A single figure is required: the number of lines below that contain "software".

LISTED RECORDS Start Marker

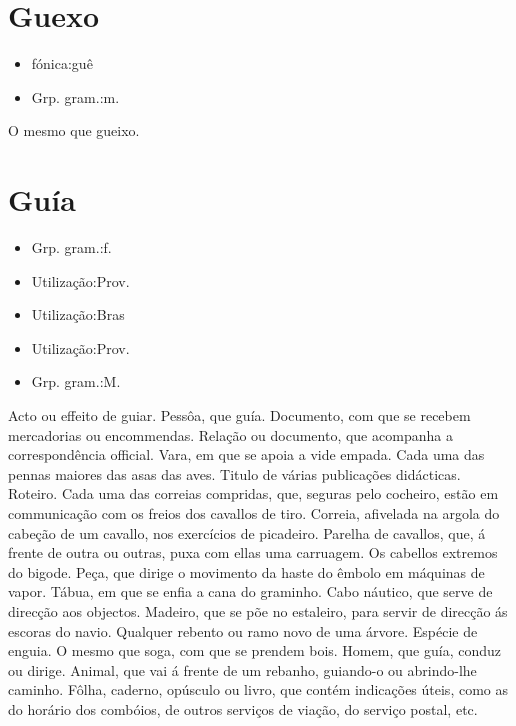 \section{Guexo}
\begin{itemize}
\item {fónica:guê}
\end{itemize}
\begin{itemize}
\item {Grp. gram.:m.}
\end{itemize}
O mesmo que \textunderscore gueixo\textunderscore .
\section{Guía}
\begin{itemize}
\item {Grp. gram.:f.}
\end{itemize}
\begin{itemize}
\item {Utilização:Prov.}
\end{itemize}
\begin{itemize}
\item {Utilização:Bras}
\end{itemize}
\begin{itemize}
\item {Utilização:Prov.}
\end{itemize}
\begin{itemize}
\item {Grp. gram.:M.}
\end{itemize}
Acto ou effeito de guiar.
Pessôa, que guía.
Documento, com que se recebem mercadorias ou encommendas.
Relação ou documento, que acompanha a correspondência official.
Vara, em que se apoia a vide empada.
Cada uma das pennas maiores das asas das aves.
Titulo de várias publicações didácticas.
Roteiro.
Cada uma das correias compridas, que, seguras pelo cocheiro, estão em communicação com os freios dos cavallos de tiro.
Correia, afivelada na argola do cabeção de um cavallo, nos exercícios de picadeiro.
Parelha de cavallos, que, á frente de outra ou outras, puxa com ellas uma carruagem.
Os cabellos extremos do bigode.
Peça, que dirige o movimento da haste do êmbolo em máquinas de vapor.
Tábua, em que se enfia a cana do graminho.
Cabo náutico, que serve de direcção aos objectos.
Madeiro, que se põe no estaleiro, para servir de direcção ás escoras do navio.
Qualquer rebento ou ramo novo de uma árvore.
Espécie de enguia.
O mesmo que \textunderscore soga\textunderscore , com que se prendem bois.
Homem, que guía, conduz ou dirige.
Animal, que vai á frente de um rebanho, guiando-o ou abrindo-lhe caminho.
Fôlha, caderno, opúsculo ou livro, que contém indicações úteis, como as do horário dos combóios, de outros serviços de viação, do serviço postal, etc.
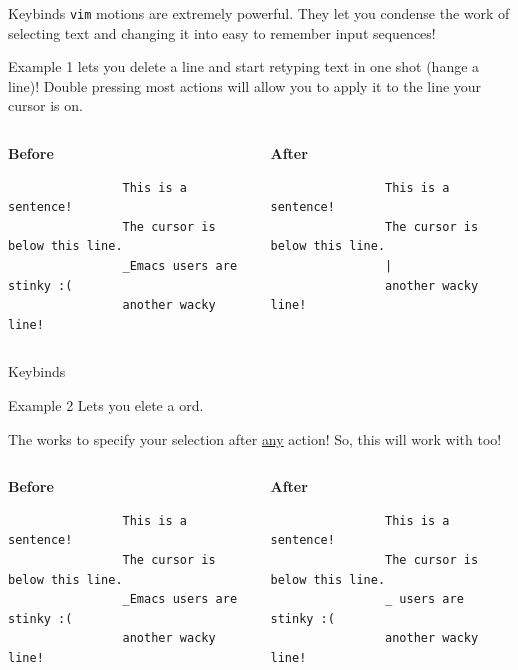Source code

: \documentclass{beamer}
\begin{document}
\begin{frame}[fragile]{Keybinds}
	\texttt{vim} motions are extremely powerful. They let you condense the
	work of selecting text and changing it into easy to remember input
	sequences!
	\pause

	\begin{exampleblock}{Example 1}
		 lets you delete a line and start retyping text in one
		shot (hange a line)! Double pressing most actions will
		allow you to apply it to the line your cursor is on.
		\pause

		\bigskip

		\begin{columns}
			\begin{column}{0.5\textwidth}
				\textbf{Before}
				\begin{verbatim}
				This is a sentence!
				The cursor is below this line.
				_Emacs users are stinky :(
				another wacky line!
				\end{verbatim}
			\end{column}
			\begin{column}{0.5\textwidth}
				\textbf{After}
				\begin{verbatim}
				This is a sentence!
				The cursor is below this line.
				|
				another wacky line!
				\end{verbatim}
			\end{column}
		\end{columns}
	\end{exampleblock}
\end{frame}

\begin{frame}[fragile]{Keybinds}
	\begin{exampleblock}{Example 2}
		 Lets you elete a \keys{w}ord.
		\pause

		The  works to specify your selection after
		\underline{any} action! So, this will work with  too!
		\pause

		\medskip

		\begin{columns}
			\begin{column}{0.5\textwidth}
				\textbf{Before}
				\begin{verbatim}
				This is a sentence!
				The cursor is below this line.
				_Emacs users are stinky :(
				another wacky line!
				\end{verbatim}
			\end{column}
			\begin{column}{0.5\textwidth}
				\textbf{After}
				\begin{verbatim}
				This is a sentence!
				The cursor is below this line.
				_ users are stinky :(
				another wacky line!
				\end{verbatim}
			\end{column}
		\end{columns}
	\end{exampleblock}
\end{frame}
\end{document}
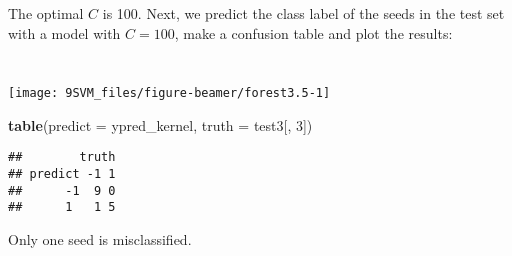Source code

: \documentclass[10pt,ignorenonframetext,]{beamer}
\newenvironment{Shaded}{\begin{snugshade}}{\end{snugshade}}
\newcommand{\DataTypeTok}[1]{\textcolor[rgb]{0.13,0.29,0.53}{#1}}
\newcommand{\DecValTok}[1]{\textcolor[rgb]{0.00,0.00,0.81}{#1}}
\newcommand{\KeywordTok}[1]{\textcolor[rgb]{0.13,0.29,0.53}{\textbf{#1}}}
\newcommand{\NormalTok}[1]{#1}
\newcommand{\OperatorTok}[1]{\textcolor[rgb]{0.81,0.36,0.00}{\textbf{#1}}}
\newcommand{\StringTok}[1]{\textcolor[rgb]{0.31,0.60,0.02}{#1}}
\begin{document}
\begin{frame}[fragile]

The optimal \(C\) is 100. Next, we predict the class label of the seeds
in the test set with a model with \(C=100\), make a confusion table and
plot the results:

\(~\)

\scriptsize

\begin{Shaded}
\end{Shaded}

\(~\)

\begin{center}\texttt{[image: 9SVM\_files/figure-beamer/forest3.5-1]} \end{center}

\end{frame}

\begin{frame}[fragile]

\scriptsize

\begin{Shaded}
\begin{Highlighting}[]
\KeywordTok{table}\NormalTok{(}\DataTypeTok{predict =}\NormalTok{ ypred_kernel, }\DataTypeTok{truth =}\NormalTok{ test3[, }\DecValTok{3}\NormalTok{])}
\end{Highlighting}
\end{Shaded}

\begin{verbatim}
##        truth
## predict -1 1
##      -1  9 0
##      1   1 5
\end{verbatim}

\normalsize

Only one seed is misclassified.

\end{frame}
\end{document}
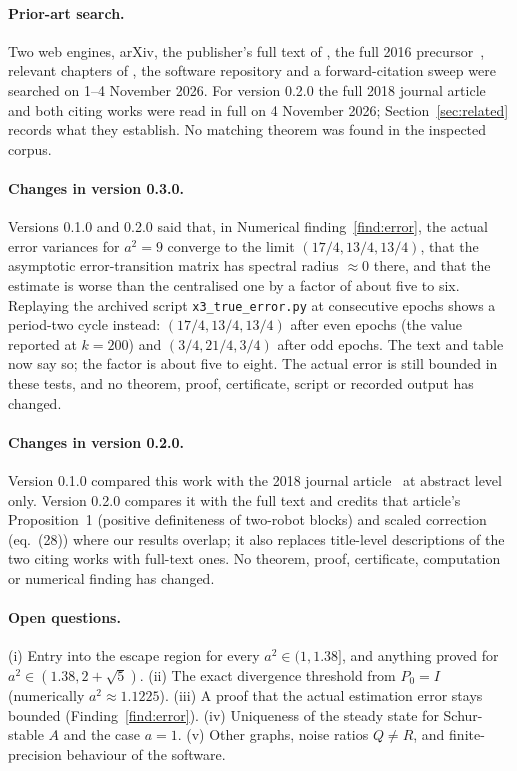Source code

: \documentclass[11pt,a4paper]{article}
\numberwithin{equation}{section}
\theoremstyle{remark}\newtheorem{remark}[theorem]{Remark}
\begin{document}
\paragraph{Prior-art search.} Two web engines, arXiv, the publisher's full text of
\citep{JungLuftWeiss2025}, the full 2016 precursor~\citep{Luft2016}, relevant chapters of
\citep{Jung2023thesis}, the software repository and a forward-citation sweep were searched on
1--4 November 2026. For version 0.2.0 the full 2018 journal article~\citep{Luft2018} and both
citing works were read in full on 4 November 2026; Section~\ref{sec:related} records what they
establish. No matching theorem was found in the inspected corpus.

\paragraph{Changes in version 0.3.0.} Versions 0.1.0 and 0.2.0 said that, in Numerical
finding~\ref{find:error}, the actual error variances for $a^2=9$ converge to the limit
$(17/4,13/4,13/4)$, that the asymptotic error-transition matrix has spectral radius $\approx0$
there, and that the estimate is worse than the centralised one by a factor of about five to six.
Replaying the archived script \texttt{x3\_true\_error.py} at consecutive epochs shows a period-two
cycle instead: $(17/4,13/4,13/4)$ after even epochs (the value reported at $k=200$) and
$(3/4,21/4,3/4)$ after odd epochs. The text and table now say so; the factor is about five to
eight. The actual error is still bounded in these tests, and no theorem, proof, certificate,
script or recorded output has changed.

\paragraph{Changes in version 0.2.0.} Version 0.1.0 compared this work with the 2018 journal
article~\citep{Luft2018} at abstract level only. Version 0.2.0 compares it with the full text and
credits that article's Proposition~1 (positive definiteness of two-robot blocks) and scaled
correction (eq.~(28)) where our results overlap; it also replaces title-level descriptions of the
two citing works with full-text ones. No theorem, proof, certificate, computation or numerical
finding has changed.

\paragraph{Open questions.}
(i) Entry into the escape region for every $a^2\in(1,1.38]$, and anything proved for
$a^2\in(1.38,2+\sqrt5)$. (ii) The exact divergence threshold from $P_0=I$ (numerically
$a^2\approx1.1225$). (iii) A proof that the actual estimation error stays bounded
(Finding~\ref{find:error}). (iv) Uniqueness of the steady state for Schur-stable $A$ and the
case $a=1$. (v) Other graphs, noise ratios $Q\ne R$, and finite-precision behaviour of the
software.
\end{document}
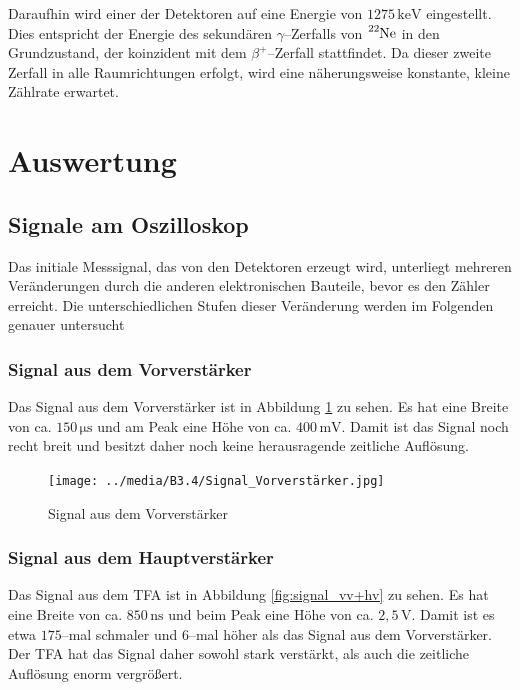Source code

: \documentclass[12pt,a4paper]{scrartcl}
\numberwithin{equation}{section} %
\newcommand{\pu}[1]{\ensuremath{\mathrm{#1}}}
\begin{document}
Daraufhin wird einer der Detektoren auf eine Energie von $\pu{1275\,keV}$ eingestellt. Dies entspricht der Energie des sekundären $\gamma$--Zerfalls von $\ce{^{22}Ne}$ in den Grundzustand, der koinzident mit dem $\beta^+$--Zerfall stattfindet. Da dieser zweite Zerfall in alle Raumrichtungen erfolgt, wird eine näherungsweise konstante, kleine Zählrate erwartet.

\clearpage
\hypertarget{auswertung}{%
\section{Auswertung}\label{auswertung}}

\subsection{Signale am Oszilloskop}
Das initiale Messsignal, das von den Detektoren erzeugt wird, unterliegt mehreren Veränderungen durch die anderen elektronischen Bauteile, bevor es den Zähler erreicht. Die unterschiedlichen Stufen dieser Veränderung werden im Folgenden genauer untersucht

\subsubsection{Signal aus dem Vorverstärker}
Das Signal aus dem Vorverstärker ist in Abbildung \ref{fig:signal_vv} zu sehen. Es hat eine Breite von ca. $150 \mathrm{\, \mu s}$ und am Peak eine Höhe von ca. $400 \mathrm{\, mV}$. Damit ist das Signal noch recht breit und besitzt daher noch keine herausragende zeitliche Auflösung.

\begin{figure}[h]
	\centering
	\texttt{[image: ../media/B3.4/Signal\_Vorverstärker.jpg]}
	\caption{Signal aus dem Vorverstärker}
	\label{fig:signal_vv}
\end{figure}

\subsubsection{Signal aus dem Hauptverstärker}
Das Signal aus dem TFA ist in Abbildung \ref{fig:signal_vv+hv} zu sehen. Es hat eine Breite von ca. $850 \mathrm{\, ns}$ und beim Peak eine Höhe von ca. $2,5 \mathrm{\, V}$. Damit ist es etwa $175$--mal schmaler und $6$--mal höher als das Signal aus dem Vorverstärker. Der TFA hat das Signal daher sowohl stark verstärkt, als auch die zeitliche Auflösung enorm vergrößert.
\end{document}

LISTED RECORDS End Marker

**RESPONSE FOR THIS EXERCISE**
2